### Work to complete
Count how many lines of the listing contain "most", then give that number and nothing more.

--- Task material Enclosed Below ---

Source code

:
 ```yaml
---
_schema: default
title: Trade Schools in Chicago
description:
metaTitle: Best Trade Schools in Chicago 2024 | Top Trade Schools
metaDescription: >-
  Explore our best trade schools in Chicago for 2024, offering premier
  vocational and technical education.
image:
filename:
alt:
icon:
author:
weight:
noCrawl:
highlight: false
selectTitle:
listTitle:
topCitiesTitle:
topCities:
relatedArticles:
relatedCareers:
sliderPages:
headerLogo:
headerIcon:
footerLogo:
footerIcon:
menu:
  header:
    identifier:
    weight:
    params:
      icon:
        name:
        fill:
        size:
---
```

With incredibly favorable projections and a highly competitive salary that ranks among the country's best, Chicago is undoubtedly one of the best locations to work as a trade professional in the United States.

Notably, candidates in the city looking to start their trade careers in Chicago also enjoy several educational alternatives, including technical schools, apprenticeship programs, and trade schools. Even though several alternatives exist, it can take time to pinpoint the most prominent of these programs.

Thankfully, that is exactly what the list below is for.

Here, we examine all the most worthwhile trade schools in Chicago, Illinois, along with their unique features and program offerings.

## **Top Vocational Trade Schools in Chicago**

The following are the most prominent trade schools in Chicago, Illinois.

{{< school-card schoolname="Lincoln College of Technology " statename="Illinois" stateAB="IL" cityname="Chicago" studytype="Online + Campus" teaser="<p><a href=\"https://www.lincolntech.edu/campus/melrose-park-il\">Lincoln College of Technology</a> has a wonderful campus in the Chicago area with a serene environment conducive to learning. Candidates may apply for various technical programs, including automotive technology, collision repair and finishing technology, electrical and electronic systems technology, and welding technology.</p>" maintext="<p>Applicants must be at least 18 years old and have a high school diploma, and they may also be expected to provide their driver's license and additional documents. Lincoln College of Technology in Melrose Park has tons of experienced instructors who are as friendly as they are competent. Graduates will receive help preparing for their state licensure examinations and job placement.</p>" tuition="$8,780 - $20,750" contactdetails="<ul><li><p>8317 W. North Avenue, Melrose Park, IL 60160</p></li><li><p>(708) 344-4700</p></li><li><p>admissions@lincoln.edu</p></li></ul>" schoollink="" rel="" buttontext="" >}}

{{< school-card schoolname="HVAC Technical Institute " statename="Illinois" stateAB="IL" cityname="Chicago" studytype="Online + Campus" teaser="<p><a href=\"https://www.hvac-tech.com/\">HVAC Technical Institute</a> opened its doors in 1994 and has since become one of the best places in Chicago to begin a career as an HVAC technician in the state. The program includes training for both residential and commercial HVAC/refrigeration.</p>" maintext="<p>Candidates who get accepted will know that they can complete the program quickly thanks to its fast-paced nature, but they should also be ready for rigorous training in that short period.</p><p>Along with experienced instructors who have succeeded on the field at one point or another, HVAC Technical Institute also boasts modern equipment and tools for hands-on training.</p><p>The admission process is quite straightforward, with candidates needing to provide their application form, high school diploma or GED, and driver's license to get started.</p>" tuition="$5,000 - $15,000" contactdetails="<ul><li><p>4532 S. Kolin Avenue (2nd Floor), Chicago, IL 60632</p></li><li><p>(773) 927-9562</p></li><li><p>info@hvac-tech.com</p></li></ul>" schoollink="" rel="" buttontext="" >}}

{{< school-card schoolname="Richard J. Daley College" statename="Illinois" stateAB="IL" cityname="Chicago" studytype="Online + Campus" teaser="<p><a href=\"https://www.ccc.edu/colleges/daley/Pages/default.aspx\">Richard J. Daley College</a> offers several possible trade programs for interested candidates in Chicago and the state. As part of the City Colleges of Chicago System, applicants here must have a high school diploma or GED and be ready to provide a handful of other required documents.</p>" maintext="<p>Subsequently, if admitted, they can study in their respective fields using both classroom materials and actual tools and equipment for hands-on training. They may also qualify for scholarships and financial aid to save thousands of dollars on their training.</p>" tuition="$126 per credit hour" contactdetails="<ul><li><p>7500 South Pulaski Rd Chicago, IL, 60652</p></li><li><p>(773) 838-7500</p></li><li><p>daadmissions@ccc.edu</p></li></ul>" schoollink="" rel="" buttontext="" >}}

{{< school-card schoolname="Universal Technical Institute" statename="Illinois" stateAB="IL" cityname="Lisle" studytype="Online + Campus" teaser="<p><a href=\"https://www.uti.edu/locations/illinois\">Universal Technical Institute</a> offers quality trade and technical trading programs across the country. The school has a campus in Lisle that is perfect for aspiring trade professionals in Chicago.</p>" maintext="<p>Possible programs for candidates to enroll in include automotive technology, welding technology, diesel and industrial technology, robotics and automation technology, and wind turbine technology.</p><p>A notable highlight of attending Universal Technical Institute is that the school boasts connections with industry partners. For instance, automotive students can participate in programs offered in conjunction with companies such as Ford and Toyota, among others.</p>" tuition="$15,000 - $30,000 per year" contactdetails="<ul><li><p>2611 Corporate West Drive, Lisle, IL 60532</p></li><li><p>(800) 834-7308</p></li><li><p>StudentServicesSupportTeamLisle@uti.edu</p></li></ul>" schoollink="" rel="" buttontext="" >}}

--- End of Enclosed Task material ---

### Solution for this problem
3